Filling a large room in the Centre's renovated factory space from wall to wall, with only narrow corridors between the displays, the installation and its constituent parts tease the viewer mercilessly. The damn things are undoubtedly drawings, but they stubbornly refuse to behave like them. With tethers going back to McCollum's artistic formation during conceptualism's halcyon days, these simulacra present a kind of koan: a meditative puzzle expressed through an artistic object which seems to increase in complexity the more deeply you analyse it. Although they're executed in one of the most extemporaneous of all media, the pieces are incredibly calculated. They're all hand-made, but the ostensible objective of their formal treatment is to sublimate any outright evidence of the hand. Despite being professionally framed and ready to hang, they eschew the walls for the mundane platforms on which they sit like seconds at a frame shop clearance-sale. They are each unique, but are presented in a way which obfuscates their singularity. They all look the same, but only superficially; actually they're all different, but only minutely.

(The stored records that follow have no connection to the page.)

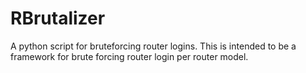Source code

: # RBrutalizer
A python script for bruteforcing router logins.
This is intended to be a framework for brute forcing router login per router model.



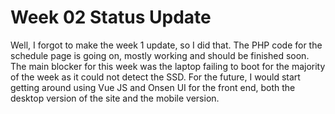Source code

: # Week 02 Status Update

Well, I forgot to make the week 1 update, so I did that. The PHP code for the schedule page is going on, mostly working and should be finished soon.
The main blocker for this week was the laptop failing to boot for the majority of the week as it could not detect the SSD.
For the future, I would start getting around using Vue JS and Onsen UI for the front end, both the desktop version of the site and the mobile version.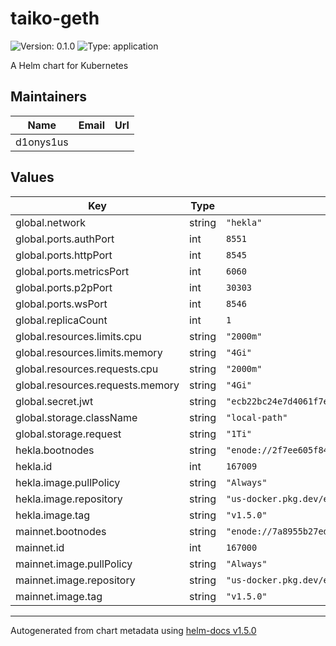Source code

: # taiko-geth

![Version: 0.1.0](https://img.shields.io/badge/Version-0.1.0-informational?style=flat-square) ![Type: application](https://img.shields.io/badge/Type-application-informational?style=flat-square)

A Helm chart for Kubernetes

## Maintainers

| Name | Email | Url |
| ---- | ------ | --- |
| d1onys1us |  |  |

## Values

| Key | Type | Default | Description |
|-----|------|---------|-------------|
| global.network | string | `"hekla"` |  |
| global.ports.authPort | int | `8551` |  |
| global.ports.httpPort | int | `8545` |  |
| global.ports.metricsPort | int | `6060` |  |
| global.ports.p2pPort | int | `30303` |  |
| global.ports.wsPort | int | `8546` |  |
| global.replicaCount | int | `1` |  |
| global.resources.limits.cpu | string | `"2000m"` |  |
| global.resources.limits.memory | string | `"4Gi"` |  |
| global.resources.requests.cpu | string | `"2000m"` |  |
| global.resources.requests.memory | string | `"4Gi"` |  |
| global.secret.jwt | string | `"ecb22bc24e7d4061f7ed690ccd5846d7d73f5d2b9733267e12f56790398d908a"` |  |
| global.storage.className | string | `"local-path"` |  |
| global.storage.request | string | `"1Ti"` |  |
| hekla.bootnodes | string | `"enode://2f7ee605f84362671e7d7c6d47b69a3358b0d87e9ba4648befcae8b19453275ed19059db347c459384c1a3e5486419233c06bf6c4c6f489d81ace6f301a2a446@43.153.55.134:30303,enode://c067356146268d2855ad356c1ce36ba9f78c1633a72f9b7f686679c2ffe04bab6d24e48ef6eefb0e01aa00dff5024f7f94bc583da90b6027f40be4129bbbc5fd@43.153.90.191:30303,enode://acc2bdb6416feddff9734bee1e6de91e684e9df5aeb1d36698cc78b920600aed36a2871e4ad0cf4521afcdc2cde8e2cd410a57038767c356d4ce6c69b9107a5a@170.106.109.12:30303,enode://eb5079aae185d5d8afa01bfd2d349da5b476609aced2b57c90142556cf0ee4a152bcdd724627a7de97adfc2a68af5742a8f58781366e6a857d4bde98de6fe986@34.66.210.65:30303,enode://2294f526cbb7faa778192289c252307420532191438ce821d3c50232e019a797bda8c8f8541de0847e953bb03096123856935e32294de9814d15d120131499ba@34.72.186.213:30303"` |  |
| hekla.id | int | `167009` |  |
| hekla.image.pullPolicy | string | `"Always"` |  |
| hekla.image.repository | string | `"us-docker.pkg.dev/evmchain/images/taiko-geth"` |  |
| hekla.image.tag | string | `"v1.5.0"` |  |
| mainnet.bootnodes | string | `"enode://7a8955b27eda2ddf361b59983fce9c558b18ad60d996ac106629f7f913247ef13bc842c7cf6ec6f87096a3ea8048b04873c40d3d873c0276d38e222bddd72e88@43.153.44.186:30303,enode://704a50da7e727aa10c45714beb44ece04ca1280ad63bb46bb238a01bf55c19c9702b469fb12c63824fa90f5051f7091b1c5069df1ec9a0ba1e943978c09d270f@49.51.202.127:30303,enode://f52e4e212a15cc4f68df27282e616d51d7823596c83c8c8e3b3416d7ab531cefc7b8a493d01964e1918315e6b0c7a4806634aeabb9013642a9159a53f4ebc094@43.153.16.47:30303,enode://57f4b29cd8b59dc8db74be51eedc6425df2a6265fad680c843be113232bbe632933541678783c2a5759d65eac2e2241c45a34e1c36254bccfe7f72e52707e561@104.197.107.1:30303,enode://87a68eef46cc1fe862becef1185ac969dfbcc050d9304f6be21599bfdcb45a0eb9235d3742776bc4528ac3ab631eba6816e9b47f6ee7a78cc5fcaeb10cd32574@35.232.246.122:30303"` |  |
| mainnet.id | int | `167000` |  |
| mainnet.image.pullPolicy | string | `"Always"` |  |
| mainnet.image.repository | string | `"us-docker.pkg.dev/evmchain/images/taiko-geth"` |  |
| mainnet.image.tag | string | `"v1.5.0"` |  |

----------------------------------------------
Autogenerated from chart metadata using [helm-docs v1.5.0](https://github.com/norwoodj/helm-docs/releases/v1.5.0)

When viewers finally extricate themselves from this analytical quicksand, what they're left with in this, like in so many of McCollum's schemes, are works which purposefully float between conventional definitions - works constructed in such a way that any discussion of them tends to wipe out on the slippery slope of their particulars, sending it tumbling right into the lap of the big picture they comprise. Throughout the last decade, this big picture of McCollum's has been embodied in a strategy that walks the knife's edge between originality and imitation, that asks questions about the relative merits of hand-craft and mass-production, that constantly probes for vulnerabilities in conventional notions of both the sublime gesture of art and the pedestrian mechanics of the manufactured. That his generative, if familiar, underlying thesis -- namely that the concept of the 'original' is only meaningful in relation to the concept of the 'replica', that the two are not so much mutually exclusive as mutually dependent -- rarely seems to devolve into simple tautology is a credit to McCollum's generally careful choices and considered execution.
Though McCollum has continued to add to it over the last five years, the Drawings installation on view here really bears more formal and conceptual resemblance to his work from the mid 80s than to his most recent output. His latest casting projects (the 400 dinosaur bones he installed at the 1991 Carnegie International and The Dog from Pompeii project first exhibited last year in Madrid) show an exciting and promising evolution. They once and for all transcend the threat of conceptual circularity which has always seemed to hang over the artist's work by referencing natural as well as socio-artistic history. They keep the heady concept they explore (the tangled contingencies between representation and absence) firmly grounded by choosing formal vehicles that link up to time and memory, that contain both immediate and lingering resonance. They are natural organisms, familiar to us despite the fact we couldn't possibly have ever really seen them, beings long since gone, which now can be made real to us only through traces which illustrate their ultimate immateriality. While the earlier body of his projects to which the current Drawings seem more related can be seen as staying within a more closed system of artistic discourse, like all of the best of McCollum's work, they have the ability to take you on an often disorienting trip into the fissure between producer and produced, across the chasm between things and representations of things -- ultimately leaving you on the other side, challenged and confounded but with just enough material to start building the bridge back.